Manganelli se n'è andato in silenzio, come in silenzio ha lavorato per ridare dignità a tutte le istituzioni

Che strano. Mi viene da dire che Antonio Manganelli è morto in silenzio. Si muore sempre in silenzio. Ma questo privilegio di morire nella stima e nella gratitudine di tutti, fuori dalle polemiche e dalle chiacchiere, solo in virtù dei meriti accumulati sul lavoro e della stima disseminata nella vita, è un privilegio che spetta a pochi. Soprattutto, a pochi fra i potenti. Muore in silenzio chi ha saputo vivere e lavorare in silenzio, con la passione per il proprio lavoro, l’amore per le istituzioni, l’obbedienza a un’etica rigorosa ma umana della legalità. Il “poliziotto di strada che ha coronato il sogno di ragazzo, fare l’investigatore”, come Manganelli stesso si era definito il giorno del suo primo discorso ufficiale da capo della Polizia il 3 luglio 2007 in un’audizione in Parlamento, ci ha lasciati dopo una lotta di mesi con il tumore e poi un’emorragia cerebrale. La sua figura è un esempio per tutti, specie nel momento in cui l’Italia sembra inabissarsi in un vortice di confusione istituzionale e di valori.

Manganelli era l’uomo delle istituzioni al di sopra delle parti. Non c’è e non ci sarà, alla notizia della sua morte, una sola voce silente o dubbiosa, ma soltanto dolore e sgomento condivisi da tutti: da ogni partito, ogni istituzione, ogni associazione, compresi coloro che in teoria dovrebbero essere più lontani da una visione dello Stato assimilata al pugno di ferro delle forze dell’ordine (la sua nomina a capo della Polizia dopo il G8 di Genova ebbe il via libera di Rifondazione comunista).

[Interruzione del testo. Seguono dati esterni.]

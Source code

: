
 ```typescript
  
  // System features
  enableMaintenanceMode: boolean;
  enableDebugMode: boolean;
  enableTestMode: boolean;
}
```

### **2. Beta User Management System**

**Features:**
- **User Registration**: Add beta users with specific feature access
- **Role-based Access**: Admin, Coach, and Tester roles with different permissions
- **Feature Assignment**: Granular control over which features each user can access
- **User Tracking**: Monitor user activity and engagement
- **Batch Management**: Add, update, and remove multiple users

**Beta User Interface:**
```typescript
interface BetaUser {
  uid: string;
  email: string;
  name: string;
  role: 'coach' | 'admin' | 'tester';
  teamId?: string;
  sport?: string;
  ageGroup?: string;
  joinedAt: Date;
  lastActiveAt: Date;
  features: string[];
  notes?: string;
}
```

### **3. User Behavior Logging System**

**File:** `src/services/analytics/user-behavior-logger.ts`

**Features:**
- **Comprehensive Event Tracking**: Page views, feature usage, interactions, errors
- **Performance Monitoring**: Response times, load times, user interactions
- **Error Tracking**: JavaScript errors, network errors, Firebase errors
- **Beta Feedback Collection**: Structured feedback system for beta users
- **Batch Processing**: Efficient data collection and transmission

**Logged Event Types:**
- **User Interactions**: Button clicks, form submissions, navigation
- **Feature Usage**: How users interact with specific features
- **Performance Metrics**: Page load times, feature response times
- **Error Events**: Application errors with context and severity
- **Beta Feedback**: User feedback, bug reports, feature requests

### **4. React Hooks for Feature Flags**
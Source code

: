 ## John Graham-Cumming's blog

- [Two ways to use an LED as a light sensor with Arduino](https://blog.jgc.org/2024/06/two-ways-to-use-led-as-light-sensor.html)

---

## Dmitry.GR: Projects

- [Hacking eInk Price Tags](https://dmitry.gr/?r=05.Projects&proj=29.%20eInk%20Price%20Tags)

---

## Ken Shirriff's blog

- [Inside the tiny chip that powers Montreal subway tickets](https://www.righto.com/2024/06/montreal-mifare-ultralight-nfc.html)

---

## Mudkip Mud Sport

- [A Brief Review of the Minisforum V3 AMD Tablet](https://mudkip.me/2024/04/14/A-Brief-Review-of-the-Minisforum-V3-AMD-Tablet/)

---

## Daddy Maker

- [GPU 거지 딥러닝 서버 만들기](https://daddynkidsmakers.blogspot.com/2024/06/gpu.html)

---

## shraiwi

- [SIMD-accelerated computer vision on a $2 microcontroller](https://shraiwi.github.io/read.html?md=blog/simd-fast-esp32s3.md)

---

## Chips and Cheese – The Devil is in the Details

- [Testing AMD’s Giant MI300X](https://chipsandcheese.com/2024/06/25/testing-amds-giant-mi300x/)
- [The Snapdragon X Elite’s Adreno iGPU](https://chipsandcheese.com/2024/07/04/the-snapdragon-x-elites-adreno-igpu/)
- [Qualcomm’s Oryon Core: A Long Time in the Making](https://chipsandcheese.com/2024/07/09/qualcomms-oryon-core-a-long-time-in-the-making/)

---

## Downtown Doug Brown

Manganelli, irpino di Avellino, muore a 62 anni. Laurea in giurisprudenza e specializzazione in criminologia clinica, già Questore di Palermo e poi di Napoli, via via a capo di tutte le branche più importanti e operative della polizia fino a diventarne capo raccogliendo il testimone dal suo mentore e “fratello” Gianni De Gennaro nel 2007, Manganelli è fautore del concetto di una sicurezza “partecipata”, che non si riduce alla repressione ma ha come interlocutori privilegiati i giovani ed è “cultura diffusa”. Educazione. Non sono solo parole. Manganelli i risultati li ha portati a casa, e risultati formidabili. Lo troviamo nell’86 accanto al primo grande pentito di mafia, Tommaso Buscetta, che comincia a “vuotare il sacco” nell’aula bunker di Palermo. L’anno successivo è ancora lui a raggiungere insieme a Giovanni Falcone in Francia il pentito Antonio Calderone che ha deciso di cantare. Memorabile lo scambio di battute. Calderone gli chiede se è sposato. Manganelli: “No”. Calderone: “Mi ascolti bene, da questa sera lei ha una moglie e tre figli. Si sente in grado di salvarmeli questi tre piccoli e questa donna?”. “Lei non so, loro sì”. È ancora Manganelli che diventato capo della Polizia promette di catturare tutti i grandi latitanti (saranno 50 in 6 anni), cementando un sodalizio col ministro dell’Interno Roberto Maroni che non a caso gli dedica la vittoria al Pirellone. Niente di politico. Solo professionalità e stima personale.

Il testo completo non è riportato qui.